Saved data entries
BEGIN
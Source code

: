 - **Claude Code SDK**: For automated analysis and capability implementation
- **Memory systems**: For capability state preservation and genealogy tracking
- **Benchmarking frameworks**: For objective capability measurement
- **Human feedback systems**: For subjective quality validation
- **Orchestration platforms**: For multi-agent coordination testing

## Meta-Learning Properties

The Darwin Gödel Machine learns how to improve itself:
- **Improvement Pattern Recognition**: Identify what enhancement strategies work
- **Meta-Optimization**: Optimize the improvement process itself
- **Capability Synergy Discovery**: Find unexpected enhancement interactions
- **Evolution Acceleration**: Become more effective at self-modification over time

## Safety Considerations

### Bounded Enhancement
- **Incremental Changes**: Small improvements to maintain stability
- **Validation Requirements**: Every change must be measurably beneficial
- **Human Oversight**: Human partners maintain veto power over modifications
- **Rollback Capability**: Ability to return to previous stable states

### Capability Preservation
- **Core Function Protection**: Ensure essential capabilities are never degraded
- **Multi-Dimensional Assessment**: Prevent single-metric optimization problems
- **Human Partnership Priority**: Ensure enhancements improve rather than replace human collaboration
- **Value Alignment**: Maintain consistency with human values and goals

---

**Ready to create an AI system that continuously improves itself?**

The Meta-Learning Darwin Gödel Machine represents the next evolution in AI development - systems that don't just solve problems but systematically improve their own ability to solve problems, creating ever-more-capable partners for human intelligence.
END
- **PROBLEM TO SOLVE**
An exact reproduction of all the entries, complete to the last line, is needed.

- **TASK OUTPUT**
Source code

: - **Claude Code SDK**: For automated analysis and capability implementation
- **Memory systems**: For capability state preservation and genealogy tracking
- **Benchmarking frameworks**: For objective capability measurement
- **Human feedback systems**: For subjective quality validation
- **Orchestration platforms**: For multi-agent coordination testing

## Meta-Learning Properties

The Darwin Gödel Machine learns how to improve itself:
- **Improvement Pattern Recognition**: Identify what enhancement strategies work
- **Meta-Optimization**: Optimize the improvement process itself
- **Capability Synergy Discovery**: Find unexpected enhancement interactions
- **Evolution Acceleration**: Become more effective at self-modification over time

## Safety Considerations

### Bounded Enhancement
- **Incremental Changes**: Small improvements to maintain stability
- **Validation Requirements**: Every change must be measurably beneficial
- **Human Oversight**: Human partners maintain veto power over modifications
- **Rollback Capability**: Ability to return to previous stable states

### Capability Preservation
- **Core Function Protection**: Ensure essential capabilities are never degraded
- **Multi-Dimensional Assessment**: Prevent single-metric optimization problems
- **Human Partnership Priority**: Ensure enhancements improve rather than replace human collaboration
- **Value Alignment**: Maintain consistency with human values and goals

---

**Ready to create an AI system that continuously improves itself?**

The Meta-Learning Darwin Gödel Machine represents the next evolution in AI development - systems that don't just solve problems but systematically improve their own ability to solve problems, creating ever-more-capable partners for human intelligence.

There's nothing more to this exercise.